CITIE: Within this network of incubators what type of businesses does Toronto work with?

Chris Rickett: This is something we’re proud of. The diversity of Toronto’s incubator network is representative of the diversity businesses in the city. In our incubation network we help businesses with a range of interests and ambitions from pop up restaurants, fashion businesses and fast growth digital startups.

Our research and experience has shown that businesses started within an incubator are more likely to succeed than those without one. It’s therefore important to maintain a healthy and vibrant network of incubators in Toronto.

As an example, the highly acclaimed Digital Media Zone at Ryerson University is one of Toronto’s largest incubators, helping startups succeed by connecting them with customers, advisors, influencers and other entrepreneurs. Ryerson’s Digital Media Zone opened in April 2010 and since then it has incubated more than 130 start-ups that have risen over $40 million in funding and fostered the creation of more than 1,200 jobs.

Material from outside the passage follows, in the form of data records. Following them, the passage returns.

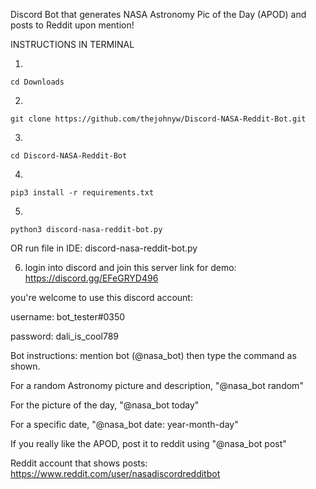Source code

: Discord Bot that generates NASA Astronomy Pic of the Day (APOD) and posts to Reddit upon mention!

INSTRUCTIONS IN TERMINAL


1.

    cd Downloads

2. 

    git clone https://github.com/thejohnyw/Discord-NASA-Reddit-Bot.git

3.
  
    cd Discord-NASA-Reddit-Bot

4.

    
    pip3 install -r requirements.txt

5.

    python3 discord-nasa-reddit-bot.py
 OR run file in IDE: discord-nasa-reddit-bot.py

6. 
    login into discord and join this server link for demo: https://discord.gg/EFeGRYD496

you're welcome to use this discord account:

username: bot_tester#0350

password: dali_is_cool789

Bot instructions:
mention bot (@nasa_bot) then type the command as shown.

  For a random Astronomy picture and description, "@nasa_bot random"
        
  For the picture of the day, "@nasa_bot today"
        
  For a specific date, "@nasa_bot date: year-month-day"
        
  If you really like the APOD, post it to reddit using "@nasa_bot post"

Reddit account that shows posts: https://www.reddit.com/user/nasadiscordredditbot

CITIE: That is a substantial impact from just one incubator. Could you describe in more detail the key benefits for the entrepreneur of starting a business in one of Toronto’s incubators?

Chris Rickett: I would say there are a number of benefits. Our incubator network offers innovators access to tools, infrastructure and support when nurturing a start-up. Incubators are uniquely collaborative: as a source of shared office space and resources the close proximity within which entrepreneurs work has an increased likelihood of serendipity, healthy collaboration and improved ideas.

We consistently see entrepreneurs leveraging the practical support and infrastructure offered by our incubators, and a great example of this is the ‘Retail Restaurant Incubator’ we run in the city.

The ‘Retail Restaurant Incubator’ offers entrepreneurs with ambitions of starting a retail restaurant the unique opportunity to set up pop-up restaurants in shipping containers. In a short time frame and with limited start-up costs the feasibility of the business model can be tested, and if successful, the idea and model can be scaled. This concept is very exciting.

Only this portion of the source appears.